Companies such as Microsoft, Google and Facebook have established quasi-monopolies via the network effect, buying up potential competitors, etc.
While globalization has fueled the commoditization of goods such as phones and services such as tech support, commoditization can also be homegrown. Consider how tax software has reduced the demand for tax preparation services, or how the cost of digitally distributing content such as films is near-zero.
Labor has also been commoditized, and this is one reason why wages have stagnated. If someone somewhere else (in another state, in another country, etc.) can produce the same output for less total compensation, then that pushes employers to move production to lower costs.
Direct delivery of goods and services to the consumer is also commoditized: do you really care whether your package is delivered by the US Postal Service, UPS, FedEX, or a gig-economy Amazon driver?

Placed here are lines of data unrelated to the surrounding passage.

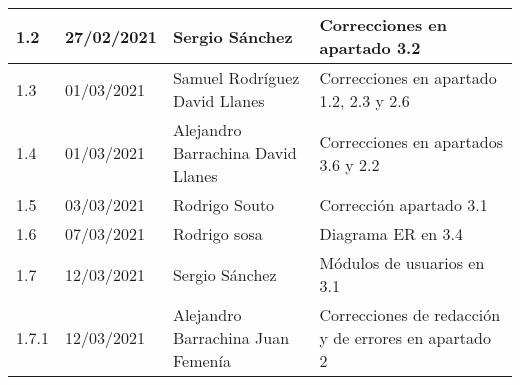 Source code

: \documentclass[12pt]{article}
\begin{document}
\begin{tabularx}{\textwidth}{ |l|l|p{5cm}|X| }
	\hline
	1.2              & 27/02/2021     & Sergio Sánchez                                                                                                           & Correcciones en apartado 3.2                         \\
	\hline
	1.3              & 01/03/2021     & Samuel Rodríguez \newline David Llanes                                                                                   & Correcciones en apartado 1.2, 2.3 y 2.6              \\
	\hline
	1.4              & 01/03/2021     & Alejandro Barrachina \newline David Llanes                                                                               & Correcciones en apartados 3.6 y 2.2                  \\
	\hline
	1.5              & 03/03/2021     & Rodrigo Souto                                                                                                            & Corrección apartado 3.1                              \\
	\hline
	1.6              & 07/03/2021     & Rodrigo sosa                                                                                                             & Diagrama ER en 3.4                                   \\
	\hline
	1.7              & 12/03/2021     & Sergio Sánchez                                                                                                           & Módulos de usuarios en 3.1                           \\
	\hline
	1.7.1            & 12/03/2021     & Alejandro Barrachina \newline Juan Femenía                                                                               & Correcciones de redacción y de errores en apartado 2 \\
	\hline
\end{tabularx}

\newpage
\tableofcontents
\newpage


\newpage

\newpage

\end{document}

No.
This is why Gordon Long and I were discussing the retail apocalypse years ago: Looming U.S. Retail Implosion (December 4, 2013).
The scarcity value and pricing power of brands, retail outlets, malls, etc. are all plummeting for structural reasons.
The other deflationary pressure is the stagnation of wages for the bottom 90%: consumers might desire the status of a new iPhone but be unable to justify the expense or the financial sacrifices that are required to make such a discretionary purchase.
If we consider the digitization powering the 4th Industrial Revolution and the rising political demands for renewed anti-trust scrutiny of monopolistic behemoths, it's not difficult to discern a continuation of the deflationary trends of commoditization and stagnant wages.